Obviously the answers to all these questions could be "do the same as cp". In which case the answer to the original question is "ignore everything I or anyone else has said, and use the source of cp".
Btw, getting the filesystem's cluster size is next to useless. You'll almost always see speed increasing with buffer size long after you've passed the size of a disk block.
the size of each read need to be a multiple of 512 ( sector size ) 4096 is a good one
Here is a very easy and clear example: Copy a file. Since it is written in ANSI-C without any particular function calls I think this one would be pretty much portable.
Depending on what you mean by copying a file, it is certainly far from trivial. If you mean copying the content only, then there is almost nothing to do. But generally, you need to copy the metadata of the file, and that's surely platform dependent. I don't know of any C library which does what you want in a portable manner. Just handling the filename by itself is no trivial matter if you care about portability.
In C++, there is the file library in boost
One thing I found when implementing my own file copy, and it seems obvious but it's not: I/O's are slow. You can pretty much time your copy's speed by how many of them you do. So clearly you need to do as few of them as possible.
The best results I found were when I got myself a ginourmous buffer, read the entire source file into it in one I/O, then wrote the entire buffer back out of it in one I/O. If I even had to do it in 10 batches, it got way slow. Trying to read and write out each byte, like a naieve coder might try first, was just painful.

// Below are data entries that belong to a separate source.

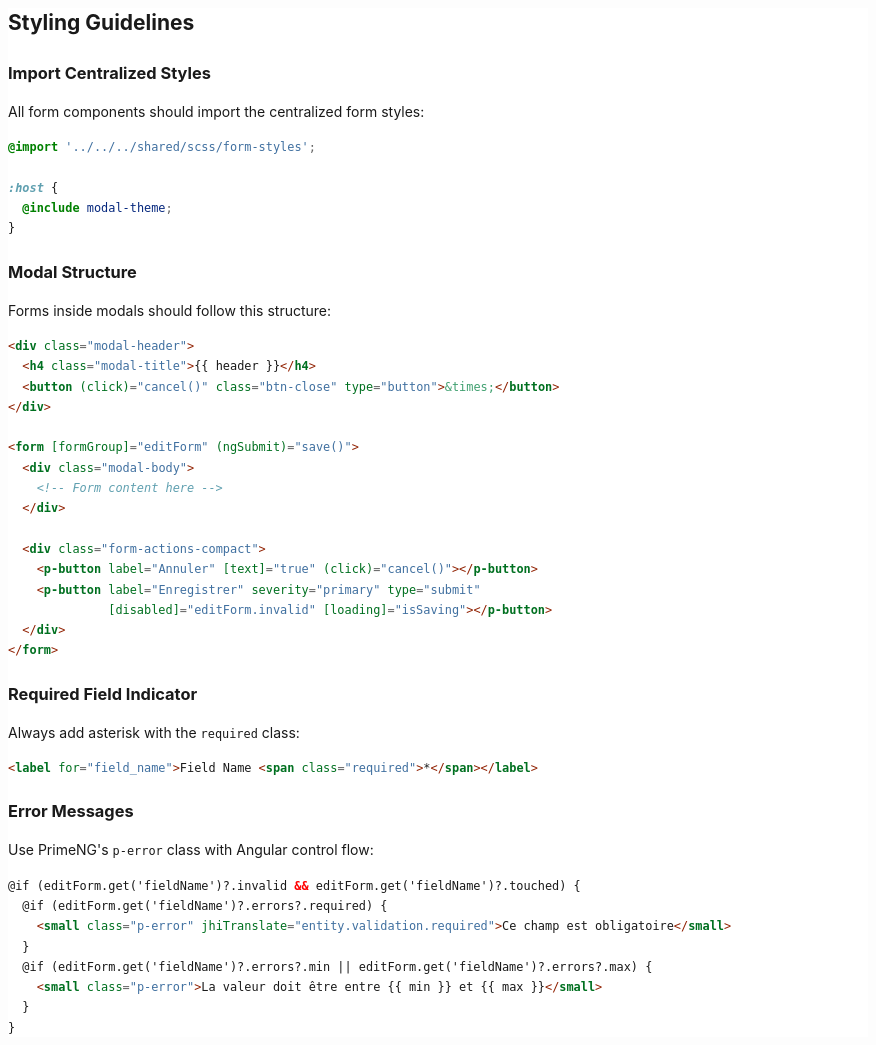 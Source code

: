 ## Styling Guidelines

### Import Centralized Styles
All form components should import the centralized form styles:

```scss
@import '../../../shared/scss/form-styles';

:host {
  @include modal-theme;
}
```

### Modal Structure
Forms inside modals should follow this structure:

```html
<div class="modal-header">
  <h4 class="modal-title">{{ header }}</h4>
  <button (click)="cancel()" class="btn-close" type="button">&times;</button>
</div>

<form [formGroup]="editForm" (ngSubmit)="save()">
  <div class="modal-body">
    <!-- Form content here -->
  </div>

  <div class="form-actions-compact">
    <p-button label="Annuler" [text]="true" (click)="cancel()"></p-button>
    <p-button label="Enregistrer" severity="primary" type="submit"
              [disabled]="editForm.invalid" [loading]="isSaving"></p-button>
  </div>
</form>
```

### Required Field Indicator
Always add asterisk with the `required` class:

```html
<label for="field_name">Field Name <span class="required">*</span></label>
```

### Error Messages
Use PrimeNG's `p-error` class with Angular control flow:

```html
@if (editForm.get('fieldName')?.invalid && editForm.get('fieldName')?.touched) {
  @if (editForm.get('fieldName')?.errors?.required) {
    <small class="p-error" jhiTranslate="entity.validation.required">Ce champ est obligatoire</small>
  }
  @if (editForm.get('fieldName')?.errors?.min || editForm.get('fieldName')?.errors?.max) {
    <small class="p-error">La valeur doit être entre {{ min }} et {{ max }}</small>
  }
}
```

The accepted answer written by Steve Jessop does not answer to the first part of the quession, Jonathan Leffler do it, but do it wrong: code should be written as
while ((n = fread(buffer, 1, sizeof(buffer), f1)) > 0)
if (fwrite(buffer, n, 1, f2) != 1)
/* we got write error here */
/* test ferror(f1) for a read errors */
Explanation:
sizeof(char) = 1 by definition, always: it does not matter how many bits in it, 8 (in most cases), 9, 11 or 32 (on some DSP, for example) — size of char is one. Note, it is not an error here, but an extra code.
The fwrite function writes upto nmemb (second argument) elements of specified size (third argument), it does not required to write exactly nmemb elements. To fix this you must write the rest of the data readed or just write one element of size n — let fwrite do all his work. (This item is in question, should fwrite write all data or not, but in my version short writes impossible until error occurs.)
You should test for a read errors too: just test ferror(f1) at the end of loop.
Note, you probably need to disable buffering on both input and output files to prevent triple buffering: first on read to f1 buffer, second in our code, third on write to f2 buffer:
setvbuf(f1, NULL, _IONBF, 0);
setvbuf(f2, NULL, _IONBF, 0);
(Internal buffers should, probably, be of size BUFSIZ.)